After the INL team passes this information to XENDEE Corporation, the company will perform an assessment of possible microgrid integration methods and strategies that could be used with the tidal and wave energy sources. Ultimately, XENDEE and ACEP will create a modeling platform and development plan for microgrids powered by marine hydrokinetic energy, which could serve these remote communities.
A model for the future
The study will also inform a decision support framework that will allow for the rapid assessment of a community’s potential to use the combination of marine energy and microgrids to serve their energy needs.
“We are very thankful for the opportunity to add the concept of marine hydrokinetic energy to the XENDEE platform and enable remote communities with complete microgrid analyses and studies,” said Michael Stadler, co-founder and chief technology officer of XENDEE Corporation.
In the future, the team plans to extend its analysis to identify Alaskan communities that rely heavily on diesel fuel for power generation and have little resilience if their fuel supply is interrupted for a period of time. Ultimately, the collaborators want to develop pilot studies using the XENDEE microgrid tool suite to assess the best energy resource mix for a particular location. INL’s Digital Real-Time Simulator, which is collocated with INL’s Microgrid Test Bed, would be used to validate the proposed microgrid structure before building it in the real world.

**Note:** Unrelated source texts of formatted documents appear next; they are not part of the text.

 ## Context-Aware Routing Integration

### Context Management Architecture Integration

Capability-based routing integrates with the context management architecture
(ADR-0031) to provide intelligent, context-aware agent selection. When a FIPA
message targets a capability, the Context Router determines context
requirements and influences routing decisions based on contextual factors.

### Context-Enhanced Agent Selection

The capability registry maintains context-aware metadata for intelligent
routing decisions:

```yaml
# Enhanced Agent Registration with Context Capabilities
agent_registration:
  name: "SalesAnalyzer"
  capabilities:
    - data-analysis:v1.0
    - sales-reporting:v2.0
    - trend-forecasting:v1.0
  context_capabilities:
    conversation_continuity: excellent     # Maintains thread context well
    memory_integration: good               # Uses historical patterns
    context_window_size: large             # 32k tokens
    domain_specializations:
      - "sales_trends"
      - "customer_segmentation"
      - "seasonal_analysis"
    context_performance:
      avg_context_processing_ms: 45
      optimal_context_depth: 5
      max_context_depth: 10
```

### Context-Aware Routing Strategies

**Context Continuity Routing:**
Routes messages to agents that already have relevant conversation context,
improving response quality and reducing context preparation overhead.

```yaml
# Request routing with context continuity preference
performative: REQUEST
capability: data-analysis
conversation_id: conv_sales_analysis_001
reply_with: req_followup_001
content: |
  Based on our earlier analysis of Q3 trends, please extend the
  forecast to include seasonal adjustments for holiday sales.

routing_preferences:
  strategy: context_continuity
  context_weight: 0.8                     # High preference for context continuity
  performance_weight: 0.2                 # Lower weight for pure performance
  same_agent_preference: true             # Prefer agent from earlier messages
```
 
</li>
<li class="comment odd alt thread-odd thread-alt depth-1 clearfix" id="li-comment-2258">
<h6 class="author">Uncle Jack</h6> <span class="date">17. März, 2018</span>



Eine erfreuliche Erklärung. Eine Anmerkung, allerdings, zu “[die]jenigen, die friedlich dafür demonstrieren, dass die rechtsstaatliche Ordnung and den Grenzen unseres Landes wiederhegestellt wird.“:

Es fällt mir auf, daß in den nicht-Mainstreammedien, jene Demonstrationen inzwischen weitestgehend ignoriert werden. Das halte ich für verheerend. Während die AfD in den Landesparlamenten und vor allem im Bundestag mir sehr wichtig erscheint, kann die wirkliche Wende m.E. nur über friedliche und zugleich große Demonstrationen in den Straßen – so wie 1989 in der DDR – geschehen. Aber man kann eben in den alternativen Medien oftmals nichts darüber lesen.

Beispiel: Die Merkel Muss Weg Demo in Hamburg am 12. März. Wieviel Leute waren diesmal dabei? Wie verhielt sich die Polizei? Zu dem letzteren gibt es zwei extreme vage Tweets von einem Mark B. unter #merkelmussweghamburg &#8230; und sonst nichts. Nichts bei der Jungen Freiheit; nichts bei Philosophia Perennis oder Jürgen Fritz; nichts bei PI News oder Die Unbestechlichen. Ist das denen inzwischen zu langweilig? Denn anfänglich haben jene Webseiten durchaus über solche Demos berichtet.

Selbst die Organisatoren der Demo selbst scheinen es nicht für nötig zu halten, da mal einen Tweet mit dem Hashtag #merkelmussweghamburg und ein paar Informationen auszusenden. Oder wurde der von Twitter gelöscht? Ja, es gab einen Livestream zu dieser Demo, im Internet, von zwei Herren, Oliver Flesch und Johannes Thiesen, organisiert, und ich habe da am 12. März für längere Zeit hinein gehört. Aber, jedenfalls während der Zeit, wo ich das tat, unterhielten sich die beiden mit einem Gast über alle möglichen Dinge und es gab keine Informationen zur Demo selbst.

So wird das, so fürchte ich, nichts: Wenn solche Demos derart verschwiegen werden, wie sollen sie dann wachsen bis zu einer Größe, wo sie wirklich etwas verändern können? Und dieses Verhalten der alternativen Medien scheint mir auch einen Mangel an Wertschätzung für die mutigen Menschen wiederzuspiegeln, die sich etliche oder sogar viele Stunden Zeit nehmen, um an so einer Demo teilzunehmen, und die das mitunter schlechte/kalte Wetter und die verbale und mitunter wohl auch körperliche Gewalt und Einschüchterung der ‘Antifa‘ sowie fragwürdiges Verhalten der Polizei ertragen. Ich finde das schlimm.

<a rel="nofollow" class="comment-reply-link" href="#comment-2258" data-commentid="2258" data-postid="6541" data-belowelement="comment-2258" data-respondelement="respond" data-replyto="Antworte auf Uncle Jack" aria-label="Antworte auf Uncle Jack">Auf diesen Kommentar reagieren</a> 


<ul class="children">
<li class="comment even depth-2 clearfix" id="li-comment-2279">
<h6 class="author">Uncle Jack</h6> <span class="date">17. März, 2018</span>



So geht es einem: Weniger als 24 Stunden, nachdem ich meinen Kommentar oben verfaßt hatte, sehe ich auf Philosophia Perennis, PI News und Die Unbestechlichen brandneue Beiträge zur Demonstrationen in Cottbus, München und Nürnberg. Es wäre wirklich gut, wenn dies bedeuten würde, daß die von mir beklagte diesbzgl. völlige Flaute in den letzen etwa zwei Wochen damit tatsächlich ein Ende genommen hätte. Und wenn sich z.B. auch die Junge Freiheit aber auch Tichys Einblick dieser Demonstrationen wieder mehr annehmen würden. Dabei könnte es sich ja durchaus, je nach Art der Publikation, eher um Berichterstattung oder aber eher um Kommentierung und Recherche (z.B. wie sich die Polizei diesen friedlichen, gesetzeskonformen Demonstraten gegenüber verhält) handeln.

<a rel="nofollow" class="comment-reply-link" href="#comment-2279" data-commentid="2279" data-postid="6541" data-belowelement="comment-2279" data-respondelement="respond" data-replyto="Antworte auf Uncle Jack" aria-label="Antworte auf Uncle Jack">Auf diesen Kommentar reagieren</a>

The project also aims to address energy justice issues – the lack of reliable access to affordable energy – that plague many remote Alaskan communities. “In Alaska, and even some places in the lower 48, there are communities that don’t have access to clean energy infrastructure,” Elliott said.
The project’s goals to assess the potential for using renewable energy sourced microgrids and develop a flexible and scalable decision support framework are steps toward tackling this lack of energy resources. The collaborative effort will help increase the energy independence and resilience of remote communities in the United States.